The theory that most adequately explains all of the above is the theory advanced by Jesse’s supporters: that Jesse and his father were victims of the same kind of hysteria-driven witch hunt that played out in the McMartin case, the Amirault case, the Kelly Michaels case, the Wenatchee case, the Little Rascals case, the…. well, you get the idea. Regarding the largest explanatory burden placed on Jesse’s defenders—why would the kids make these accusations if none of it was true?—they can simply state, “It happened all the time,” and adduce as evidence McMartin, Amirault, Michaels, Wenatchee, etc. (Another part of the explanatory burden is the guilty pleas. For those, I refer you to Jesse’s account.)

As I suggested in my post, the news accounts of the report, instead of providing solid refutation of the defense’s theory, offer random bits of information of the kind that all criminal cases throw up. So we get an uncle who now claims that Arnold Friedman confessed to him years ago; Jesse’s own trial psychiatrist calling him a “psychopathic deviant”; two sexually related infractions on Jesse’s prison record. The problem with these random bits of information is that they don’t do anything to address the difficulties I’ve outlined above.
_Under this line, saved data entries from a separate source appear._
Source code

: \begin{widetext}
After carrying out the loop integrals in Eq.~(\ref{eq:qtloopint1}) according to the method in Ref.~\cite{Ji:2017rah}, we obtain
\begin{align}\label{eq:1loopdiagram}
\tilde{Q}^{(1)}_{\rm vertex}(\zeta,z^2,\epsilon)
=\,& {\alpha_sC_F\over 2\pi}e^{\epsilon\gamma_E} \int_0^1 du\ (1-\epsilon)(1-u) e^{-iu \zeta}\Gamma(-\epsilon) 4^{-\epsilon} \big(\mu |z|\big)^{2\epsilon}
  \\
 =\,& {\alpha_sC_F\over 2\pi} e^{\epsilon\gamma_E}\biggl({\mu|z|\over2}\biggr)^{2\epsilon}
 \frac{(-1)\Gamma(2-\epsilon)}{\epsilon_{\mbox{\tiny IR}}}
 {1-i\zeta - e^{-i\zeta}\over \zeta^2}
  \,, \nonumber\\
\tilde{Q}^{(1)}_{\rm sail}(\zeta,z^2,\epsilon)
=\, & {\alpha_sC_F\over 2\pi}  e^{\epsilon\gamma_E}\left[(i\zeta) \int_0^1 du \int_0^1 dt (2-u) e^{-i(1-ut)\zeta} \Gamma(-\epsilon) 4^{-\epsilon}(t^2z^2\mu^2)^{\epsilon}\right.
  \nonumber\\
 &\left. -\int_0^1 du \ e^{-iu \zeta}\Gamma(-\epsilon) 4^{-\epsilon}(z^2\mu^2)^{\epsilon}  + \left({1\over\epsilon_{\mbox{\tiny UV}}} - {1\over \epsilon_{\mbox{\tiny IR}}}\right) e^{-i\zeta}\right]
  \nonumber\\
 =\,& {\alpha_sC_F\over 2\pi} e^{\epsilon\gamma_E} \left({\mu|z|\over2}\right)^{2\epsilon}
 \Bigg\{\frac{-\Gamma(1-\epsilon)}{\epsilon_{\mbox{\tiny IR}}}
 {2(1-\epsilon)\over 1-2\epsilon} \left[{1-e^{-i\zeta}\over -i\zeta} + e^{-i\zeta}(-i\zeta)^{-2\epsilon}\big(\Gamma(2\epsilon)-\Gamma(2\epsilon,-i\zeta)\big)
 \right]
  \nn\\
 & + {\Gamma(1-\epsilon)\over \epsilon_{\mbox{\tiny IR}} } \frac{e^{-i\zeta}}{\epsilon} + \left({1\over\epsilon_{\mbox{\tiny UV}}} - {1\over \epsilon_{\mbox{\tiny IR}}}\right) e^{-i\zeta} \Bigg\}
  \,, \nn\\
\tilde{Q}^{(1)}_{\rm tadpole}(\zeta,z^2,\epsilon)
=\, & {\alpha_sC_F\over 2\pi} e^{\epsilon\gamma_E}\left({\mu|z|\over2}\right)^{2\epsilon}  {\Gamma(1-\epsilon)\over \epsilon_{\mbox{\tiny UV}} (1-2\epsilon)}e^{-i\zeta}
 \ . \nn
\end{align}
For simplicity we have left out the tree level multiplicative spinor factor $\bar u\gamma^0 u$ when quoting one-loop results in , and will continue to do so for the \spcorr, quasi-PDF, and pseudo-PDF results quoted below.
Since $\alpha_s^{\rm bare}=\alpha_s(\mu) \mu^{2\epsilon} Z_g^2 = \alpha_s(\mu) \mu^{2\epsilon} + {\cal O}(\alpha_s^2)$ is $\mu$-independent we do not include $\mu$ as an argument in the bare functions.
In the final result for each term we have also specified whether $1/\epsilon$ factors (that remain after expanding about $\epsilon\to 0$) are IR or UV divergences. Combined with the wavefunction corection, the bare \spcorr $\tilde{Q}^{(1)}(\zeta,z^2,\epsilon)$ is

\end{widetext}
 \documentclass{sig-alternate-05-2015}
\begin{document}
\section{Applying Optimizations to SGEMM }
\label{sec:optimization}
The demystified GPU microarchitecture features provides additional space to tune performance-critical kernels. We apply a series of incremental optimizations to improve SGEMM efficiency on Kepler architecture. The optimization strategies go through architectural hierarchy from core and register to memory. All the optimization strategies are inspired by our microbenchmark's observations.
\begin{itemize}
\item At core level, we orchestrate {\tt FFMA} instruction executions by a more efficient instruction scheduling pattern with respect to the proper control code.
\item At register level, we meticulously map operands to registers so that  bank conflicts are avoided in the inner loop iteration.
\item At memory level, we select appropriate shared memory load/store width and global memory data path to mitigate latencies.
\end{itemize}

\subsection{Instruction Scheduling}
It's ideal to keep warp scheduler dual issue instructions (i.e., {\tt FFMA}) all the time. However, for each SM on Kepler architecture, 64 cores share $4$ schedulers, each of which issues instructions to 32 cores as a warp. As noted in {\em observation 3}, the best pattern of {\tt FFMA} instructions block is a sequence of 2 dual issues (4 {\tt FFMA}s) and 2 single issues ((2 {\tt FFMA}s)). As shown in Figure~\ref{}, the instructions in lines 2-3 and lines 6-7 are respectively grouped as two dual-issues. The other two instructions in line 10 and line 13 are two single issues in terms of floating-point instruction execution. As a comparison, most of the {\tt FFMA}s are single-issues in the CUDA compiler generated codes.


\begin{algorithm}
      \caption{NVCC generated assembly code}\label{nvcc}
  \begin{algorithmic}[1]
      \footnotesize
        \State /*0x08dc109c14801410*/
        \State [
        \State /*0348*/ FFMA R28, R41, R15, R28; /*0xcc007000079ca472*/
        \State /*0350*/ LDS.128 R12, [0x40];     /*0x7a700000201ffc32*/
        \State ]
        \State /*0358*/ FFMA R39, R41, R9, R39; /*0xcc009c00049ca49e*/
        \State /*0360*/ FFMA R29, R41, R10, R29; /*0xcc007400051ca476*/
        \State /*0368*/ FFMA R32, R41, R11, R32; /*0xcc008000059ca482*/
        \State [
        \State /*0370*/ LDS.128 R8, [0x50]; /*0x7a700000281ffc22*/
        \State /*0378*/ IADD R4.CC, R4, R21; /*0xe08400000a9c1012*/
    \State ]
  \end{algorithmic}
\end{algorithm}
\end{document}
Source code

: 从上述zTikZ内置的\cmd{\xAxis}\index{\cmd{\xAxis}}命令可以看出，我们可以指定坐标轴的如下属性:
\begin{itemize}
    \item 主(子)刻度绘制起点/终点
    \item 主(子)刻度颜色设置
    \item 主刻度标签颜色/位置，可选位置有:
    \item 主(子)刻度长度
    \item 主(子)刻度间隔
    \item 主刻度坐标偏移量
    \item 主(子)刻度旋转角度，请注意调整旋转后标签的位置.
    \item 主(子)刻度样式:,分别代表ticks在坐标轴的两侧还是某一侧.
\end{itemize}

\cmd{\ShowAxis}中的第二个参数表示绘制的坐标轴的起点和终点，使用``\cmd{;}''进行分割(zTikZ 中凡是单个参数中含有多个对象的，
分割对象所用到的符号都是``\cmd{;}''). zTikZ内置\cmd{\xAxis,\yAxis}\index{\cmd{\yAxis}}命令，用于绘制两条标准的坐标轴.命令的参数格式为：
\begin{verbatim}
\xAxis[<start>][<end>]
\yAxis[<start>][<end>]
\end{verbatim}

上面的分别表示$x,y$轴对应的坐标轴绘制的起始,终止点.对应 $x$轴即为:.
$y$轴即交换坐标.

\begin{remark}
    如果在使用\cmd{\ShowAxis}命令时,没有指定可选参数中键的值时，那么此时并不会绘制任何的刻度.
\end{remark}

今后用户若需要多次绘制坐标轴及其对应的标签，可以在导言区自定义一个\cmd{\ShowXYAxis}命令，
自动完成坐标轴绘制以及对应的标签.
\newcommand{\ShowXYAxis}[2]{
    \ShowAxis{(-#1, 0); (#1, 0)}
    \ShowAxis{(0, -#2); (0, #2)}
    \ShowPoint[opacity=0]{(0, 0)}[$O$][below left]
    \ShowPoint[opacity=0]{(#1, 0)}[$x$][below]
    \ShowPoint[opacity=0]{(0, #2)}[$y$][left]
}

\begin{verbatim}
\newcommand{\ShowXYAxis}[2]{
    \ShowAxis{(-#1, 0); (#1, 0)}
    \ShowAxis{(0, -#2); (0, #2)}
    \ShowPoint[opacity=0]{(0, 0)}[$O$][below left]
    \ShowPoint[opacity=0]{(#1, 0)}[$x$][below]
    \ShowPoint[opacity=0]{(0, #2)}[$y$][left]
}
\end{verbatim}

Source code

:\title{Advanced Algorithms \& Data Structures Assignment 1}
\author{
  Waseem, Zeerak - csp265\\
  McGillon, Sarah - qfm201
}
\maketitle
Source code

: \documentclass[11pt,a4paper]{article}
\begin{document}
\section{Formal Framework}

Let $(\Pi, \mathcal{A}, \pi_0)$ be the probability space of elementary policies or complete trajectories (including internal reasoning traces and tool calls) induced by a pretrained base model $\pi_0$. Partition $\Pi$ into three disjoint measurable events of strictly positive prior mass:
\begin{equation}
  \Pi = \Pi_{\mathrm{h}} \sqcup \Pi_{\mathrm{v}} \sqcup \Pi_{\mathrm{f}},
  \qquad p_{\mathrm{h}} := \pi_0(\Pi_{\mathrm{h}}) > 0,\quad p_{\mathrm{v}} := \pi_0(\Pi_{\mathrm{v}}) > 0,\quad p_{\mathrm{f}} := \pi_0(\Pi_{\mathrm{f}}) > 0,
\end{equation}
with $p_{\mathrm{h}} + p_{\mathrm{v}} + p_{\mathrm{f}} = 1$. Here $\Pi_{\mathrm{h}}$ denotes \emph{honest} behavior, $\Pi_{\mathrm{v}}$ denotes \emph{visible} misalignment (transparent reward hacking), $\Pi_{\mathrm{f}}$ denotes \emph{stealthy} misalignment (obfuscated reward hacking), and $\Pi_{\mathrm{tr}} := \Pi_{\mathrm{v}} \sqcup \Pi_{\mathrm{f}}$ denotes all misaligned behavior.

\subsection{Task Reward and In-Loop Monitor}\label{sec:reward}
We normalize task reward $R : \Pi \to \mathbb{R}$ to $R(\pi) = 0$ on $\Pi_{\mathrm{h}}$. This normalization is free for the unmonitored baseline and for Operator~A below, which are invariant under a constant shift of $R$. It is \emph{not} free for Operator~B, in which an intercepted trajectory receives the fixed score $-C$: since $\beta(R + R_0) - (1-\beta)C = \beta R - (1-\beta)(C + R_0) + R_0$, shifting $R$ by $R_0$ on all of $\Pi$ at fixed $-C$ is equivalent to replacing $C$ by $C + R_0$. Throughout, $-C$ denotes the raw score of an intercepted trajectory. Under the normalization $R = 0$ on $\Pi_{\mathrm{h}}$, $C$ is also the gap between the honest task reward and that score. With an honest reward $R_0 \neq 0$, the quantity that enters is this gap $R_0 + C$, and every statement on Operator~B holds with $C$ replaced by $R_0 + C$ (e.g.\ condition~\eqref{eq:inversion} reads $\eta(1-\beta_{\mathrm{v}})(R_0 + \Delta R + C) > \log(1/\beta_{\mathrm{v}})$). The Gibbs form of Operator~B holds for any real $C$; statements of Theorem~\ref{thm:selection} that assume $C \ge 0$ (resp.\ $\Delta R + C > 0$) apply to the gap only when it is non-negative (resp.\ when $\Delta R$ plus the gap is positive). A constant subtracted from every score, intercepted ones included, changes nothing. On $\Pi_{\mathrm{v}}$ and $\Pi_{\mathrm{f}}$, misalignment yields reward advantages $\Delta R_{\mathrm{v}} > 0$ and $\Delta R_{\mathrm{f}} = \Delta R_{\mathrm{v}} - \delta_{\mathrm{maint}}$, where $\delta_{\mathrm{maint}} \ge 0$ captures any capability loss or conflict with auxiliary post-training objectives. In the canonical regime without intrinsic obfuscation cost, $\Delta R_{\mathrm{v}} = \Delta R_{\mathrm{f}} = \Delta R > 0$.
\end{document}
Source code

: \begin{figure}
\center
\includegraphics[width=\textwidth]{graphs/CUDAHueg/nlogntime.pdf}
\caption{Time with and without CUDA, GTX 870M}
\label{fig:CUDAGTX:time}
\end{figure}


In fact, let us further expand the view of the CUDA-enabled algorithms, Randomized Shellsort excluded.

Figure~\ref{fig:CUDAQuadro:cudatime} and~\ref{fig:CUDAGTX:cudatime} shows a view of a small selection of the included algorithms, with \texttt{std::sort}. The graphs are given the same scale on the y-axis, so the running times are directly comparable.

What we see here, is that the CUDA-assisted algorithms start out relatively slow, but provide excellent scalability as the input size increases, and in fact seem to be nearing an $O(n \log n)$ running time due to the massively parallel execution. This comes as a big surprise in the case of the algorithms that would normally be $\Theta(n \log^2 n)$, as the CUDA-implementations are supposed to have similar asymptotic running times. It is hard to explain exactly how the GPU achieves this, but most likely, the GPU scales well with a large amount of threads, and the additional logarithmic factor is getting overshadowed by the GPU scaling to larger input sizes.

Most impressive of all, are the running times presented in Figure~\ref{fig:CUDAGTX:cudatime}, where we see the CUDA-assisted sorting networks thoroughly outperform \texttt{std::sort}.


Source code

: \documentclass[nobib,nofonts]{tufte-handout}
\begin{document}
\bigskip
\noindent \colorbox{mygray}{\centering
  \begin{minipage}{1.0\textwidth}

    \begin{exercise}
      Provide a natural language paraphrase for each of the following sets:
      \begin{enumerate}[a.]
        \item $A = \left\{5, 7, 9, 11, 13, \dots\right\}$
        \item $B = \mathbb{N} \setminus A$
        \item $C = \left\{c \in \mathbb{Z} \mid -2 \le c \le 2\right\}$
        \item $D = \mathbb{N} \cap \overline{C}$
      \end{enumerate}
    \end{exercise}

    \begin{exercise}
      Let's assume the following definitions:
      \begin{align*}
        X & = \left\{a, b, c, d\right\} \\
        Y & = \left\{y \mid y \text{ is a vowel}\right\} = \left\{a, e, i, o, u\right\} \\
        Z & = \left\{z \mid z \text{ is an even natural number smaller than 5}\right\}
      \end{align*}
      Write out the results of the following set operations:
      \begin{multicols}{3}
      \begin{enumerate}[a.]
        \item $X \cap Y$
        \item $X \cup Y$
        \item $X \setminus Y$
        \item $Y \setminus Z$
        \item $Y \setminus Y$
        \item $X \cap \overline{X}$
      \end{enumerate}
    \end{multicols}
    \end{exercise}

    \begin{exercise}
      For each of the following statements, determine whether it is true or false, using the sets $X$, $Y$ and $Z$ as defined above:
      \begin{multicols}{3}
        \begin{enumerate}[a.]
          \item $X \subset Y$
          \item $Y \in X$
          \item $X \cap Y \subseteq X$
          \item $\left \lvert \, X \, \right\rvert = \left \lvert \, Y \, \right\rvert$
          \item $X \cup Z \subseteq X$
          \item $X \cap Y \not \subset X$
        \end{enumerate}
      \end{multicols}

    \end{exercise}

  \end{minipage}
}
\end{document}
They don’t make the prosecution’s theory of the case any likelier. Indeed, they seem like diversionary flares sent up to distract people from the weaknesses of that theory.

It’s characteristic of such random bits of information that they can be hard to pin down. Who is this uncle? When did he make this revelation? Why did he wait so long to make it? Is he lying? Crazy? Misremembering? If he’s remembering accurately, what did Arnold actually say? Why? What was his state of mind? (Free answer: not good.)

The day care cases were built on just such random bits of information, information that sounded shocking, but was difficult to place in any concrete way. The Bernard Baran case began when a mother claimed that, while giving her four-year-old son a bath, she saw blood coming from his penis. The boy, she claimed, said Bernie had touched it. Quite disturbing, but on the other hand, huh? The child had not been in the day care center for several days. What could Bernie have done on Monday to make a child’s penis bleed on Thursday? For that matter, what would you actually do to a child’s penis to make it bleed? (It doesn’t help that this mother was not, um, the most trustworthy person in the world.)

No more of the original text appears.